We found several interesting behaviors of a four-component lipid bilayer through use of a series of CG and UA simulations that take the mixture from nanoscopic to macroscopic phase separation. The CG simulations show that domain size and interleaflet alignment are coupled, and that domain alignment is especially sensitive to the fractions of low-Tm lipids. They also indicate that compositions of the coexisting Lo and Ld phases become more distinct as DUPC replaces PUPC. The UA simulations show that the phase interface, in terms of perturbed order and extent of lipid tilt, does not extend very far into either phase. However, the interface is not negligible, and can make up a significant fraction of smaller domains.
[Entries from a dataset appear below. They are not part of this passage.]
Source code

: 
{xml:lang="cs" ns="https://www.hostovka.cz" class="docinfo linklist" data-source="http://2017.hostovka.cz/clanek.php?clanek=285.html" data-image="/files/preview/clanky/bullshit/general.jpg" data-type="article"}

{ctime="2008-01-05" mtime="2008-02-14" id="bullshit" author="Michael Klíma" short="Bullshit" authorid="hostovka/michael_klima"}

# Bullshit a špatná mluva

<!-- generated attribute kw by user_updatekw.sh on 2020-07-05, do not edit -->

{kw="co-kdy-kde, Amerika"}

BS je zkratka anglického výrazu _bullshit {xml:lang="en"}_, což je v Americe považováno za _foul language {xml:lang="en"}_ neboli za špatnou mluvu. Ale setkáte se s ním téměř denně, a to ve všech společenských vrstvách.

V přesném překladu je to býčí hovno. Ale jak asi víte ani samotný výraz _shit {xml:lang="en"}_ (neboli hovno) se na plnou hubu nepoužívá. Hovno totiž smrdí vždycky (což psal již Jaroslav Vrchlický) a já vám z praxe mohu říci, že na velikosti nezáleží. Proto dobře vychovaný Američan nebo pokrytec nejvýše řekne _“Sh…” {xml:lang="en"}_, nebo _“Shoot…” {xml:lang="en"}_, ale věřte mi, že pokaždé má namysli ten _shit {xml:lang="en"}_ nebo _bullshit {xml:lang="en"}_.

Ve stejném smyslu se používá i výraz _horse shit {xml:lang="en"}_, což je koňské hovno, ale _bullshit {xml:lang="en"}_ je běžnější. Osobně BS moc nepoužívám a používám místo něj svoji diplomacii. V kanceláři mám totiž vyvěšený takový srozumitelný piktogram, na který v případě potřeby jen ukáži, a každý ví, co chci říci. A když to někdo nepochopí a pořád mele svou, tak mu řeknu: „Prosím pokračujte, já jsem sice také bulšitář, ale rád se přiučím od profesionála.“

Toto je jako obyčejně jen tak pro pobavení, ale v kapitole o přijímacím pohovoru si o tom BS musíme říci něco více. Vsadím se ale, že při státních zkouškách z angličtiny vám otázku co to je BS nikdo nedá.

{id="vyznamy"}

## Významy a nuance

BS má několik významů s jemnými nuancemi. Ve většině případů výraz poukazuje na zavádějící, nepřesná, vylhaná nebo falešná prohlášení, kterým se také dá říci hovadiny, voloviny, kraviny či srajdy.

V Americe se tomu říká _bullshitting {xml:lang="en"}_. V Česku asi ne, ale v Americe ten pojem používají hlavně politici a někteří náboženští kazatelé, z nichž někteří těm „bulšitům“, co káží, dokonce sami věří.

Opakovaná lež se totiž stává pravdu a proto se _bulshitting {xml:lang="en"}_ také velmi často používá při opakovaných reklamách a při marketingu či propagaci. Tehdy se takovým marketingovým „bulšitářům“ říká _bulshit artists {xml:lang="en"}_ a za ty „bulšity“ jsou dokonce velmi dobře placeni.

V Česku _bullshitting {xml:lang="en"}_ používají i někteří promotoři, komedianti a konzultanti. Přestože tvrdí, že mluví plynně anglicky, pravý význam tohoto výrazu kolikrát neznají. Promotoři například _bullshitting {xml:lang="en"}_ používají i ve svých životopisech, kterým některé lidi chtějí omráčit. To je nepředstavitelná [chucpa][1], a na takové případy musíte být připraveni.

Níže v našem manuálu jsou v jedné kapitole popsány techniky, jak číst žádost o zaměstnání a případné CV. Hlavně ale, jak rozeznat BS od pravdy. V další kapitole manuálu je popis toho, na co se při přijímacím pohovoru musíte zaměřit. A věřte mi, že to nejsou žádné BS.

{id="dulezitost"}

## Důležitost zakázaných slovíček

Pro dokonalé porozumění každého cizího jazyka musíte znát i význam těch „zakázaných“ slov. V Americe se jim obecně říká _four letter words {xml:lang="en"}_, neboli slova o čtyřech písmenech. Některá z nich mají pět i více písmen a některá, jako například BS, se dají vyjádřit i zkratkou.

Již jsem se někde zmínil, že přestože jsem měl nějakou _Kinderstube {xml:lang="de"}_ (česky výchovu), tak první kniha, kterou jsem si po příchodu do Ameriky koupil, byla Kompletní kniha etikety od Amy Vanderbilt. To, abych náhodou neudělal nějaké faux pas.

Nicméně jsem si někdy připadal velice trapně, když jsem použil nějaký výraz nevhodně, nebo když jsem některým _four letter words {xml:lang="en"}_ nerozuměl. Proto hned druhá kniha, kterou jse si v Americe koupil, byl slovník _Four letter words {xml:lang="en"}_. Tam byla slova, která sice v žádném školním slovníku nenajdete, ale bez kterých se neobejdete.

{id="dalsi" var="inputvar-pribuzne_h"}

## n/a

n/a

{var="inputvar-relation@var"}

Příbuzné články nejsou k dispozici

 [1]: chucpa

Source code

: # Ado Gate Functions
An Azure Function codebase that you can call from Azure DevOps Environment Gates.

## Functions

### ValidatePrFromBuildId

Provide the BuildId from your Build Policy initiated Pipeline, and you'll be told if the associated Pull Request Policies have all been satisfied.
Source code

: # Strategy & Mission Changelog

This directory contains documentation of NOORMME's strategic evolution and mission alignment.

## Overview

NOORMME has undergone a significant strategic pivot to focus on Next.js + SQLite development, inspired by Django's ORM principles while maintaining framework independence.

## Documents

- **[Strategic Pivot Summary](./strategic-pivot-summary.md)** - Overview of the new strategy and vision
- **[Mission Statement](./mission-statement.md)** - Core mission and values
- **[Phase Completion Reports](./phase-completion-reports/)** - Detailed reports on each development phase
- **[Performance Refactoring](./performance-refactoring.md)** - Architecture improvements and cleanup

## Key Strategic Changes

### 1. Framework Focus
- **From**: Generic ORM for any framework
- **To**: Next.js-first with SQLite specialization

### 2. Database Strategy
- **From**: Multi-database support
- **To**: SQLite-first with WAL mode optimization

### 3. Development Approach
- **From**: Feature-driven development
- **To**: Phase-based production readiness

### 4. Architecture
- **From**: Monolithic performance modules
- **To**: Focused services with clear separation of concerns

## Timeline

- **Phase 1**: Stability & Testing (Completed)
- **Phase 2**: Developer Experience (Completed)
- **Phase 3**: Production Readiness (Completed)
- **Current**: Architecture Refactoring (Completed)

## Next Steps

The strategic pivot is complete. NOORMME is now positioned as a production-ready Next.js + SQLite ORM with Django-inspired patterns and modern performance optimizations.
The UA simulations also revealed two surprising aspects of lipids in the coexisting phases. First, the UA lipids were shown to adjust to the different phase orders through uniform changes in their acyl chains, despite the high fraction of double bonds in the Ld phase compared to the Lo phase. Second, the UA simulations showed a long-range preferential tilt of lipids toward the Ld phase, meaning that lipids in a phase far from the interface can be affected by a distant, coexisting phase.
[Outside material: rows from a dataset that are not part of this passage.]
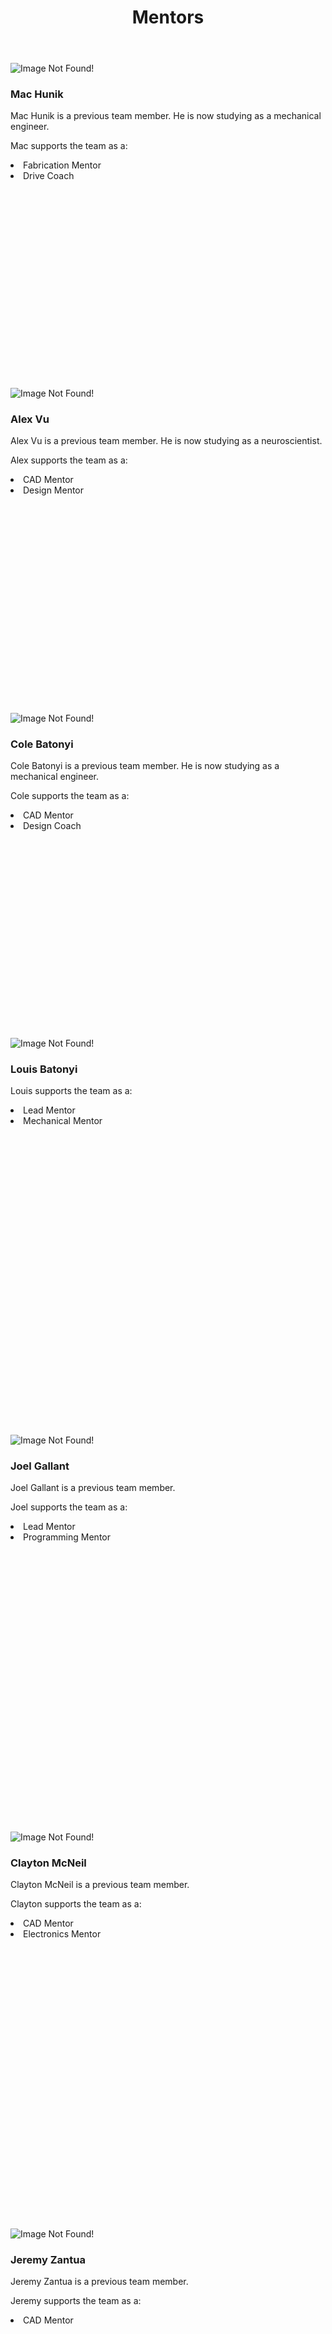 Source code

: ﻿---
layout: team
title: Mentors
---
<div class="container">
	<div class="row">
		<div class="col-sm-4">
			<div class="thumbnail" style="min-height:520px">
				<img class="img-fluid" alt="Image Not Found!" src="/resources/img/mentors/mac-hunik.png">
				<h3>Mac Hunik</h3>
				<p>Mac Hunik is a previous team member. He is now studying as a mechanical engineer.</p>
				<p>Mac supports the team as a:</p>
				<li>Fabrication Mentor</li>
				<li>Drive Coach</li>
			</div>
		</div>
		<div class="col-sm-4">
			<div class="thumbnail" style="min-height:520px">
				<img class="img-fluid" alt="Image Not Found!" src="/resources/img/mentors/alex-vu.png">
				<h3>Alex Vu</h3>
				<p>Alex Vu is a previous team member. He is now studying as a neuroscientist.</p>
				<p>Alex supports the team as a:</p>
				<li>CAD Mentor</li>
				<li>Design Mentor</li>
			</div>
		</div>
		<div class="col-sm-4">
			<div class="thumbnail" style="min-height:520px">
				<img class="img-fluid" alt="Image Not Found!" src="/resources/img/mentors/cole-batonyi.png">
				<h3>Cole Batonyi</h3>
				<p>Cole Batonyi is a previous team member. He is now studying as a mechanical engineer.</p>
				<p>Cole supports the team as a:</p>
				<li>CAD Mentor</li>
				<li>Design Coach</li>
			</div>
		</div>
	</div>
	<div class="row">
		<div class="col-sm-4">
			<div class="thumbnail" style="min-height:635px">
				<img class="img-fluid" alt="Image Not Found!" src="/resources/img/mentors/louis-batonyi.jpg">
				<h3>Louis Batonyi</h3>
				<p>Louis supports the team as a:</p>
				<li>Lead Mentor</li>
				<li>Mechanical Mentor</li>
			</div>
		</div>
		<div class="col-sm-4">
			<div class="thumbnail" style="min-height:635px">
				<img class="img-fluid" alt="Image Not Found!" src="/resources/img/mentors/joel-gallant.jpg">
				<h3>Joel Gallant</h3>
				<p>Joel Gallant is a previous team member.</p>
				<p>Joel supports the team as a:</p>
				<li>Lead Mentor</li>
				<li>Programming Mentor</li>
			</div>
		</div>
		<div class="col-sm-4">
			<div class="thumbnail" style="min-height:635px">
				<img class="img-fluid" alt="Image Not Found!" src="/resources/img/mentors/clayton-mcneil.jpg">
				<h3>Clayton McNeil</h3>
				<p>Clayton McNeil is a previous team member.</p>
				<p>Clayton supports the team as a:</p>
				<li>CAD Mentor</li>
				<li>Electronics Mentor</li>
			</div>
		</div>
	</div>
	<div class="row">
		<div class="col-sm-4">
			<div class="thumbnail" style="margin-bottom: 15px">
				<img class="img-fluid" alt="Image Not Found!" src="/resources/img/mentors/jeremy-zantua.png">
				<h3>Jeremy Zantua</h3>
				<p>Jeremy Zantua is a previous team member.</p>
				<p>Jeremy supports the team as a:</p>
				<li>CAD Mentor</li>
			</div>
		</div>
		<div class="col-sm-4">
		</div>
		<div class="col-sm-4">
		</div>
	</div>
</div> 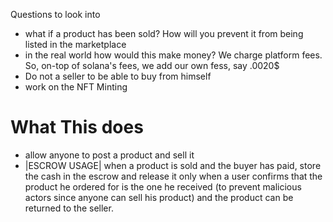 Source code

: 
Questions to look into
- what if a product has been sold? How will you prevent it from being listed in the marketplace
- in the real world how would this make money? We charge platform fees. So, on-top of solana's fees, we add our own fess, say .0020$ 
- Do not a seller to be able to buy from himself
- work on the NFT Minting

# What This does
- allow anyone to post a product and sell it
- |ESCROW USAGE| when a product is sold and the buyer has paid, store the cash in the escrow and release it only when a user confirms that the product he ordered for is the one he  received (to prevent malicious actors since anyone can sell his product) and the product can be returned to the seller. 

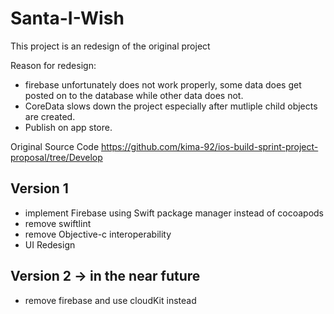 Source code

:# Santa-I-Wish

This project is an redesign of the original project

Reason for redesign: 
  - firebase unfortunately does not work properly, some data does get posted on to the database while other data does not. 
  - CoreData slows down the project especially after mutliple child objects are created. 
  - Publish on app store. 
  
Original Source Code https://github.com/kima-92/ios-build-sprint-project-proposal/tree/Develop

## Version 1
- implement Firebase using Swift package manager instead of cocoapods
- remove swiftlint
- remove Objective-c interoperability
- UI Redesign

## Version 2 -> in the near future
- remove firebase and use cloudKit instead
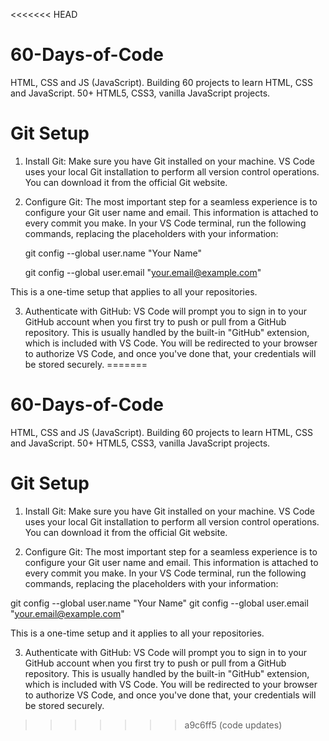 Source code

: <<<<<<< HEAD
# 60-Days-of-Code
HTML, CSS and JS (JavaScript). Building 60 projects to learn HTML, CSS and JavaScript. 50+ HTML5, CSS3, vanilla JavaScript projects.

# Git Setup
1. Install Git: Make sure you have Git installed on your machine. VS Code uses your local Git installation to perform all version control operations. You can download it from the official Git website.

2. Configure Git: The most important step for a seamless experience is to configure your Git user name and email. This information is attached to every commit you make. In your VS Code terminal, run the following commands, replacing the placeholders with your information:

      git config --global user.name "Your Name"
  
      git config --global user.email "your.email@example.com"
  
This is a one-time setup that applies to all your repositories.

3. Authenticate with GitHub: VS Code will prompt you to sign in to your GitHub account when you first try to push or pull from a GitHub repository. This is usually handled by the built-in "GitHub" extension, which is included with VS Code. You will be redirected to your browser to authorize VS Code, and once you've done that, your credentials will be stored securely.
=======
# 60-Days-of-Code
HTML, CSS and JS (JavaScript). Building 60 projects to learn HTML, CSS and JavaScript. 50+ HTML5, CSS3, vanilla JavaScript projects.

# Git Setup
1. Install Git: Make sure you have Git installed on your machine. VS Code uses your local Git installation to perform all version control operations. You can download it from the official Git website.

2. Configure Git: The most important step for a seamless experience is to configure your Git user name and email. This information is attached to every commit you make. In your VS Code terminal, run the following commands, replacing the placeholders with your information:

  git config --global user.name "Your Name"
  git config --global user.email "your.email@example.com"
  
This is a one-time setup and it applies to all your repositories.

3. Authenticate with GitHub: VS Code will prompt you to sign in to your GitHub account when you first try to push or pull from a GitHub repository. This is usually handled by the built-in "GitHub" extension, which is included with VS Code. You will be redirected to your browser to authorize VS Code, and once you've done that, your credentials will be stored securely.
>>>>>>> a9c6ff5 (code updates)
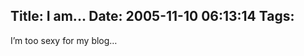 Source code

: Title: I am...
Date: 2005-11-10 06:13:14
Tags: 
---
I&#8217;m too sexy for my blog&#8230; <br/><br/>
Though no experiments have been performed on the DPPC/PUPC/DUPC/chol system simulated here, direct comparison of such experiments to the simulations could be very informative. Fluorescence microscopy, Förster resonance energy transfer and SANS could provide information about domain composition, size and thickness along an experimental ρ-trajectory.^6,13,58,59 One could also find the ρ value where an abrupt transition in domain morphology occurs. ESR analysis of a spin-labeled lipid could be used to study equilibrium phase properties, and could provide an estimate for the fraction of phase interface by determining the amount of lipids with order between the equilibrium orders of the Lo and Ld phases. These results could all be directly compared to the results reported here in order to learn both how to improve force fields and molecular parameterizations, and in what ways the limitations of box size and coarse-graining affect simulation results. Such a comparison would have implications for the reliability of simulation properties that are not amenable to experimental measurements, such as pressure profiles and atomistic-level details of lipid behavior.

By providing a thorough analysis of a four-component mixture, CG and UA simulations reported here will be useful as a control for future studies addressing how addition of other molecules, membrane proteins in particular, affect the phase behavior in similar complex mixtures. They also form a basis for comparison to complementary experiments.